Word for word, restate the data that follows, omitting the images.

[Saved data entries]

....................

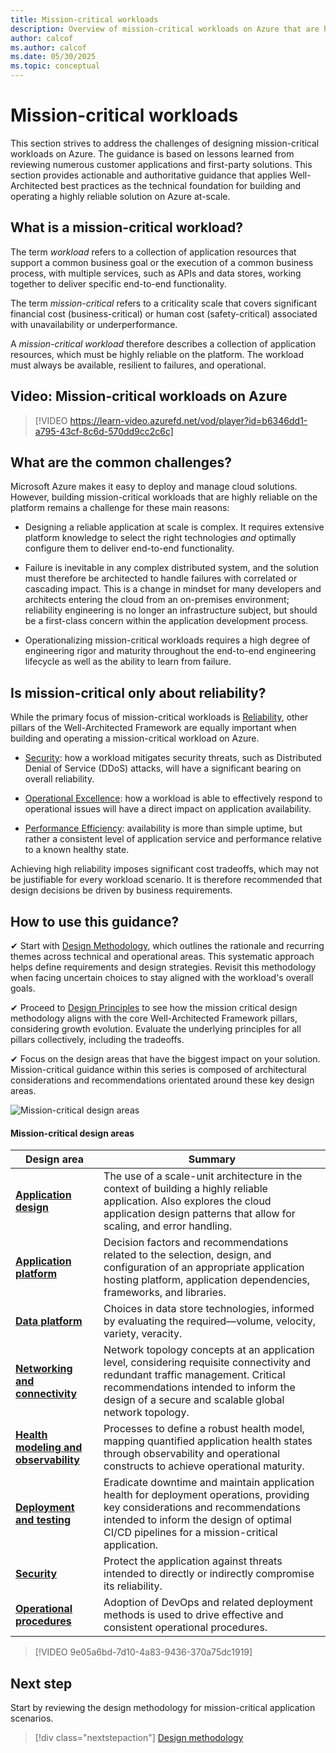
 ```yaml
---
title: Mission-critical workloads
description: Overview of mission-critical workloads on Azure that are highly reliable.
author: calcof
ms.author: calcof
ms.date: 05/30/2025
ms.topic: conceptual
---
```


# Mission-critical workloads

This section strives to address the challenges of designing mission-critical workloads on Azure. The guidance is based on lessons learned from reviewing numerous customer applications and first-party solutions. This section provides actionable and authoritative guidance that applies Well-Architected best practices as the technical foundation for building and operating a highly reliable solution on Azure at-scale.

## What is a mission-critical workload?

The term *workload* refers to a collection of application resources that support a common business goal or the execution of a common business process, with multiple services, such as APIs and data stores, working together to deliver specific end-to-end functionality.

The term *mission-critical* refers to a criticality scale that covers significant financial cost (business-critical) or human cost (safety-critical) associated with unavailability or underperformance.

A *mission-critical workload* therefore describes a collection of application resources, which must be highly reliable on the platform. The workload must always be available, resilient to failures, and operational.

## Video: Mission-critical workloads on Azure

> [!VIDEO https://learn-video.azurefd.net/vod/player?id=b6346dd1-a795-43cf-8c6d-570dd9cc2c6c]

## What are the common challenges?

Microsoft Azure makes it easy to deploy and manage cloud solutions. However, building mission-critical workloads that are highly reliable on the platform remains a challenge for these main reasons:

- Designing a reliable application at scale is complex. It requires extensive platform knowledge to select the right technologies *and* optimally configure them to deliver end-to-end functionality.

- Failure is inevitable in any complex distributed system, and the solution must therefore be architected to handle failures with correlated or cascading impact. This is a change in mindset for many developers and architects entering the cloud from an on-premises environment; reliability engineering is no longer an infrastructure subject, but should be a first-class concern within the application development process.

- Operationalizing mission-critical workloads requires a high degree of engineering rigor and maturity throughout the end-to-end engineering lifecycle as well as the ability to learn from failure.

## Is mission-critical only about reliability?

While the primary focus of mission-critical workloads is [Reliability](/azure/well-architected/#reliability), other pillars of the Well-Architected Framework are equally important when building and operating a mission-critical workload on Azure.  

- [Security](/azure/well-architected/security/): how a workload mitigates security threats, such as Distributed Denial of Service (DDoS) attacks, will have a significant bearing on overall reliability.

- [Operational Excellence](/azure/well-architected/devops/): how a workload is able to effectively respond to operational issues will have a direct impact on application availability. 

- [Performance Efficiency](/azure/well-architected/scalability/): availability is more than simple uptime, but rather a consistent level of application service and performance relative to a known healthy state.

Achieving high reliability imposes significant cost tradeoffs, which may not be justifiable for every workload scenario. It is therefore recommended that design decisions be driven by business requirements.

## How to use this guidance?

✔ Start with [Design Methodology](./mission-critical-design-methodology.md), which outlines the rationale and recurring themes across technical and operational areas. This systematic approach helps define requirements and design strategies. Revisit this methodology when facing uncertain choices to stay aligned with the workload's overall goals. 

✔ Proceed to [Design Principles](./mission-critical-design-principles.md) to see how the mission critical design methodology aligns with the core Well-Architected Framework pillars, considering growth evolution. Evaluate the underlying principles for all pillars collectively, including the tradeoffs.

✔ Focus on the design areas that have the biggest impact on your solution. Mission-critical guidance within this series is composed of architectural considerations and recommendations orientated around these key design areas.

![Mission-critical design areas](./images/mission-critical-design-areas.svg "Mission-critical design areas")

#### Mission-critical design areas

|Design area|Summary|
|---|---|
|[**Application design**](mission-critical-application-design.md)|The use of a scale-unit architecture in the context of building a highly reliable application. Also explores the cloud application design patterns that allow for scaling, and error handling.|
|[**Application platform**](mission-critical-application-platform.md)| Decision factors and recommendations related to the selection, design, and configuration of an appropriate application hosting platform, application dependencies, frameworks, and libraries.|
|[**Data platform**](mission-critical-data-platform.md)|Choices in data store technologies, informed by evaluating the required&mdash;volume, velocity, variety, veracity. |
|[**Networking and connectivity**](mission-critical-networking-connectivity.md)|Network topology concepts at an application level, considering requisite connectivity and redundant traffic management. Critical recommendations intended to inform the design of a secure and scalable global network topology.|
|[**Health modeling and observability**](mission-critical-health-modeling.md)|Processes to define a robust health model, mapping quantified application health states through observability and operational constructs to achieve operational maturity.|
|[**Deployment and testing**](mission-critical-deployment-testing.md)| Eradicate downtime and maintain application health for deployment operations, providing key considerations and recommendations intended to inform the design of optimal CI/CD pipelines for a mission-critical application.|
|[**Security**](mission-critical-security.md)|Protect the application against threats intended to directly or indirectly compromise its reliability.|
|[**Operational procedures**](mission-critical-operational-procedures.md)|Adoption of DevOps and related deployment methods is used to drive effective and consistent operational procedures.|


> [!VIDEO 9e05a6bd-7d10-4a83-9436-370a75dc1919]

## Next step

Start by reviewing the design methodology for mission-critical application scenarios.

> [!div class="nextstepaction"]
> [Design methodology](mission-critical-design-methodology.md)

....................

**ANSWER SECTION:**
 ```yaml
---
title: Mission-critical workloads
description: Overview of mission-critical workloads on Azure that are highly reliable.
author: calcof
ms.author: calcof
ms.date: 05/30/2025
ms.topic: conceptual
---
```


# Mission-critical workloads

This section strives to address the challenges of designing mission-critical workloads on Azure. The guidance is based on lessons learned from reviewing numerous customer applications and first-party solutions. This section provides actionable and authoritative guidance that applies Well-Architected best practices as the technical foundation for building and operating a highly reliable solution on Azure at-scale.

## What is a mission-critical workload?

The term *workload* refers to a collection of application resources that support a common business goal or the execution of a common business process, with multiple services, such as APIs and data stores, working together to deliver specific end-to-end functionality.

The term *mission-critical* refers to a criticality scale that covers significant financial cost (business-critical) or human cost (safety-critical) associated with unavailability or underperformance.

A *mission-critical workload* therefore describes a collection of application resources, which must be highly reliable on the platform. The workload must always be available, resilient to failures, and operational.

## Video: Mission-critical workloads on Azure

> [!VIDEO https://learn-video.azurefd.net/vod/player?id=b6346dd1-a795-43cf-8c6d-570dd9cc2c6c]

## What are the common challenges?

Microsoft Azure makes it easy to deploy and manage cloud solutions. However, building mission-critical workloads that are highly reliable on the platform remains a challenge for these main reasons:

- Designing a reliable application at scale is complex. It requires extensive platform knowledge to select the right technologies *and* optimally configure them to deliver end-to-end functionality.

- Failure is inevitable in any complex distributed system, and the solution must therefore be architected to handle failures with correlated or cascading impact. This is a change in mindset for many developers and architects entering the cloud from an on-premises environment; reliability engineering is no longer an infrastructure subject, but should be a first-class concern within the application development process.

- Operationalizing mission-critical workloads requires a high degree of engineering rigor and maturity throughout the end-to-end engineering lifecycle as well as the ability to learn from failure.

## Is mission-critical only about reliability?

While the primary focus of mission-critical workloads is [Reliability](/azure/well-architected/#reliability), other pillars of the Well-Architected Framework are equally important when building and operating a mission-critical workload on Azure.  

- [Security](/azure/well-architected/security/): how a workload mitigates security threats, such as Distributed Denial of Service (DDoS) attacks, will have a significant bearing on overall reliability.

- [Operational Excellence](/azure/well-architected/devops/): how a workload is able to effectively respond to operational issues will have a direct impact on application availability. 

- [Performance Efficiency](/azure/well-architected/scalability/): availability is more than simple uptime, but rather a consistent level of application service and performance relative to a known healthy state.

Achieving high reliability imposes significant cost tradeoffs, which may not be justifiable for every workload scenario. It is therefore recommended that design decisions be driven by business requirements.

## How to use this guidance?

✔ Start with [Design Methodology](./mission-critical-design-methodology.md), which outlines the rationale and recurring themes across technical and operational areas. This systematic approach helps define requirements and design strategies. Revisit this methodology when facing uncertain choices to stay aligned with the workload's overall goals. 

✔ Proceed to [Design Principles](./mission-critical-design-principles.md) to see how the mission critical design methodology aligns with the core Well-Architected Framework pillars, considering growth evolution. Evaluate the underlying principles for all pillars collectively, including the tradeoffs.

✔ Focus on the design areas that have the biggest impact on your solution. Mission-critical guidance within this series is composed of architectural considerations and recommendations orientated around these key design areas.

![Mission-critical design areas](./images/mission-critical-design-areas.svg "Mission-critical design areas")

#### Mission-critical design areas

|Design area|Summary|
|---|---|
|[**Application design**](mission-critical-application-design.md)|The use of a scale-unit architecture in the context of building a highly reliable application. Also explores the cloud application design patterns that allow for scaling, and error handling.|
|[**Application platform**](mission-critical-application-platform.md)| Decision factors and recommendations related to the selection, design, and configuration of an appropriate application hosting platform, application dependencies, frameworks, and libraries.|
|[**Data platform**](mission-critical-data-platform.md)|Choices in data store technologies, informed by evaluating the required&mdash;volume, velocity, variety, veracity. |
|[**Networking and connectivity**](mission-critical-networking-connectivity.md)|Network topology concepts at an application level, considering requisite connectivity and redundant traffic management. Critical recommendations intended to inform the design of a secure and scalable global network topology.|
|[**Health modeling and observability**](mission-critical-health-modeling.md)|Processes to define a robust health model, mapping quantified application health states through observability and operational constructs to achieve operational maturity.|
|[**Deployment and testing**](mission-critical-deployment-testing.md)| Eradicate downtime and maintain application health for deployment operations, providing key considerations and recommendations intended to inform the design of optimal CI/CD pipelines for a mission-critical application.|
|[**Security**](mission-critical-security.md)|Protect the application against threats intended to directly or indirectly compromise its reliability.|
|[**Operational procedures**](mission-critical-operational-procedures.md)|Adoption of DevOps and related deployment methods is used to drive effective and consistent operational procedures.|


> [!VIDEO 9e05a6bd-7d10-4a83-9436-370a75dc1919]

## Next step

Start by reviewing the design methodology for mission-critical application scenarios.

> [!div class="nextstepaction"]
> [Design methodology](mission-critical-design-methodology.md)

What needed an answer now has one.